__Exercise aim__: Entries below include pictures. Output exactly the lines from the one with "Quiz, Quote Rating" down to the one with "- [Getting Started](#getting-started)", both ends included, and leave the pictures out.

Plain-text document sources:
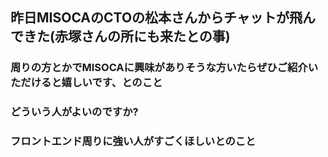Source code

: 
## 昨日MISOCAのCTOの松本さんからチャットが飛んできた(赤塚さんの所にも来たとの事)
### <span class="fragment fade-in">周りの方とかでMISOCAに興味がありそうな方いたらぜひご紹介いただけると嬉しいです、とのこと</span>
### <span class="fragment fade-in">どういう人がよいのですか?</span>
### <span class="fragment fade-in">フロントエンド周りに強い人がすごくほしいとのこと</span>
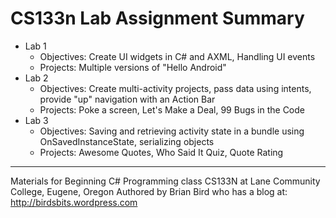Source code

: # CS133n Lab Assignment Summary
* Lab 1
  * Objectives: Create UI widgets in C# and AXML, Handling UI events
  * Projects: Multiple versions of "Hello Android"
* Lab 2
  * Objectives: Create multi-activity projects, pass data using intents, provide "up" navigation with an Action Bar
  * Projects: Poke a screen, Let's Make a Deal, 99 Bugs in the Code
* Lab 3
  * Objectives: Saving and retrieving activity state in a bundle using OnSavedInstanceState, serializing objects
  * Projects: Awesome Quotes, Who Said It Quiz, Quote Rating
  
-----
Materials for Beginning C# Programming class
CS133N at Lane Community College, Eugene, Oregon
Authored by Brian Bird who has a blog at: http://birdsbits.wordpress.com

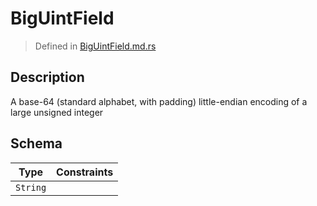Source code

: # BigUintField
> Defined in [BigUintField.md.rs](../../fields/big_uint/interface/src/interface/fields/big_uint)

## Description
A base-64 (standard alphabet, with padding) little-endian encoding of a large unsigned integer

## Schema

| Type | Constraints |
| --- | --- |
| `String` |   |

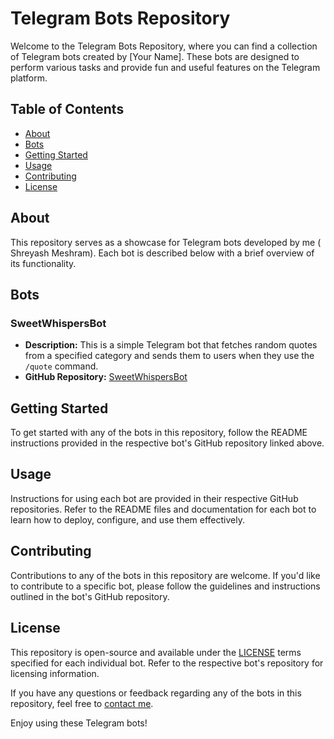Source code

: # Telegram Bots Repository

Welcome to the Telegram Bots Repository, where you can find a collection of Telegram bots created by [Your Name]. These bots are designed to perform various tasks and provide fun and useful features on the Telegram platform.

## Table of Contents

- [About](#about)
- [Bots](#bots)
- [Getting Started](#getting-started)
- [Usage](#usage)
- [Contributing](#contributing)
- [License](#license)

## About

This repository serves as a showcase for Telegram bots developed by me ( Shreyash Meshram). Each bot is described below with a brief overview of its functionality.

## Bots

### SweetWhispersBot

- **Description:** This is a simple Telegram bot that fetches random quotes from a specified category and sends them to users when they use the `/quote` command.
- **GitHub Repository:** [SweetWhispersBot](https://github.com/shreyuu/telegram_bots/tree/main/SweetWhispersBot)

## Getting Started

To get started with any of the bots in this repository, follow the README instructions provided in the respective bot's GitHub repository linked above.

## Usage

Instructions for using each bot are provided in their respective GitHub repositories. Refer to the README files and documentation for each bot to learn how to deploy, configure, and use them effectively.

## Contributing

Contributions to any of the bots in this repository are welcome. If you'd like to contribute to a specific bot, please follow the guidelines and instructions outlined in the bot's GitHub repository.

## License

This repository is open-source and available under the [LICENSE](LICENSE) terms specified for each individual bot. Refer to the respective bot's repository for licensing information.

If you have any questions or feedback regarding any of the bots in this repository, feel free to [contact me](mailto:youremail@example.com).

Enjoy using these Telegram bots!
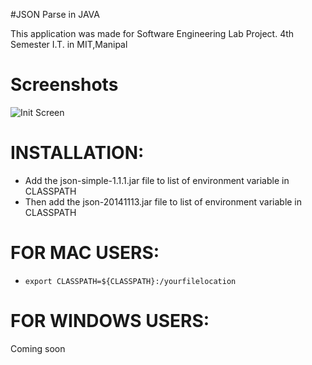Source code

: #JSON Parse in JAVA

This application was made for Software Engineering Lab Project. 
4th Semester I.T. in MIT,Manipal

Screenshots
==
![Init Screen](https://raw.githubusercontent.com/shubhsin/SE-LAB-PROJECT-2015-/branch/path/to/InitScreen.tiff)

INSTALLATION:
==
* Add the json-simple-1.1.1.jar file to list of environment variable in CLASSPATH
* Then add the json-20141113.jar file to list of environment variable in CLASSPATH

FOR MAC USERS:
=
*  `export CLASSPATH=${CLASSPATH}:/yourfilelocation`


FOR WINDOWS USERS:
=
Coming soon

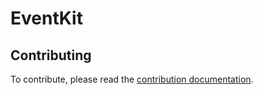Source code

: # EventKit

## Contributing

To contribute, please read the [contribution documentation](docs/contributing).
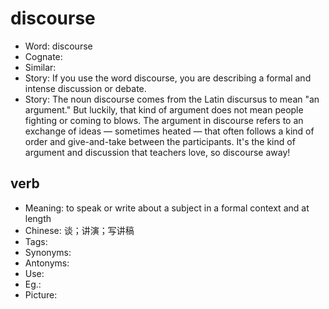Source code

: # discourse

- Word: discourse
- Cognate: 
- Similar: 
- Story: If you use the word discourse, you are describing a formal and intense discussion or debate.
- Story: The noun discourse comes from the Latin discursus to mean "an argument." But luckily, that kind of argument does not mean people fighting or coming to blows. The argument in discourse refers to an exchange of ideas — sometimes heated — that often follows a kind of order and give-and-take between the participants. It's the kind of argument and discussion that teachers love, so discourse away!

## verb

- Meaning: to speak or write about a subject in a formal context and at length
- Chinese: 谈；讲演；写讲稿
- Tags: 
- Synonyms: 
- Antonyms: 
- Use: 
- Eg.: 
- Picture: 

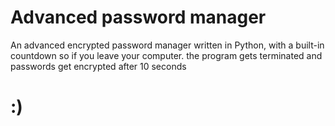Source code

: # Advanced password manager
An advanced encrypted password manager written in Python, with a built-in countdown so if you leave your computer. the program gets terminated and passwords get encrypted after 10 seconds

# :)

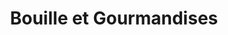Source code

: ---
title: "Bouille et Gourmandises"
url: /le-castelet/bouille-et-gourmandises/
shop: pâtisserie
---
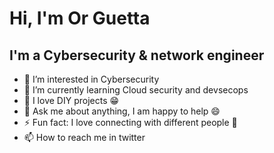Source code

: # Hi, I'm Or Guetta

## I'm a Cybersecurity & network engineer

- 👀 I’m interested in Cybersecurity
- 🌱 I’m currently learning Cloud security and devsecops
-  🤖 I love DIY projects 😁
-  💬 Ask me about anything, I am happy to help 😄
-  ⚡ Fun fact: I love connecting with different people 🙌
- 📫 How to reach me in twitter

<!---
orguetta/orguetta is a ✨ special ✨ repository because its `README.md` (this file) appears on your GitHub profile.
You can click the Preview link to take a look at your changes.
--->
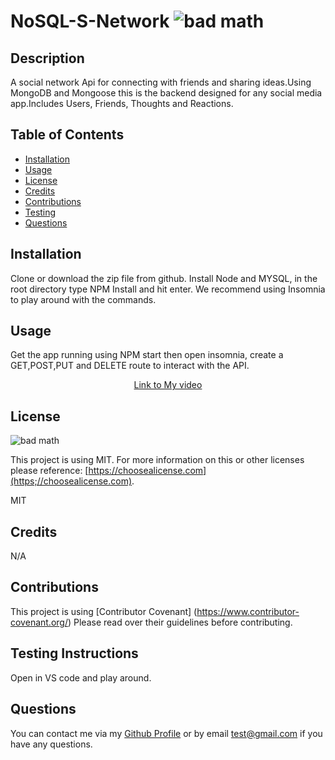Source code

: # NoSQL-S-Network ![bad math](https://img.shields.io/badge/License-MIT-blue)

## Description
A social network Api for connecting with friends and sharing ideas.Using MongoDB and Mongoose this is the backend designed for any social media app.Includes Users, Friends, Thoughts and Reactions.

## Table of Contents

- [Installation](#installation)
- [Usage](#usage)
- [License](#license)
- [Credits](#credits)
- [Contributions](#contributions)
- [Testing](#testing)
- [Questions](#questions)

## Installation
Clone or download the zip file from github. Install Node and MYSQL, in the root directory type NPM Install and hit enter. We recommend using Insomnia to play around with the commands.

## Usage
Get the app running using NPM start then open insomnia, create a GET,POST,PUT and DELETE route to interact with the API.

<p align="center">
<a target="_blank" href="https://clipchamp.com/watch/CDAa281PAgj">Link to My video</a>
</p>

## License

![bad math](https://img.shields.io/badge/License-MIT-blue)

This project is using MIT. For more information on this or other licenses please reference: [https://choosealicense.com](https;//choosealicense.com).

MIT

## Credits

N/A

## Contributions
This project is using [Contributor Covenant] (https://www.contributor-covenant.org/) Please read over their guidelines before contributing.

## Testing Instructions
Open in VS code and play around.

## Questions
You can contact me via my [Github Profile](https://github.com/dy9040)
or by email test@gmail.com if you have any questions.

__Your solution__:
  * Projects: Awesome Quotes, Who Said It Quiz, Quote Rating
  
-----
Materials for Beginning C# Programming class
CS133N at Lane Community College, Eugene, Oregon
Authored by Brian Bird who has a blog at: http://birdsbits.wordpress.com

Source code

: # BigUintField
> Defined in [BigUintField.md.rs](../../fields/big_uint/interface/src/interface/fields/big_uint)

## Description
A base-64 (standard alphabet, with padding) little-endian encoding of a large unsigned integer

## Schema

| Type | Constraints |
| --- | --- |
| `String` |   |

Source code

: # Telegram Bots Repository

Welcome to the Telegram Bots Repository, where you can find a collection of Telegram bots created by [Your Name]. These bots are designed to perform various tasks and provide fun and useful features on the Telegram platform.

## Table of Contents

- [About](#about)
- [Bots](#bots)
- [Getting Started](#getting-started)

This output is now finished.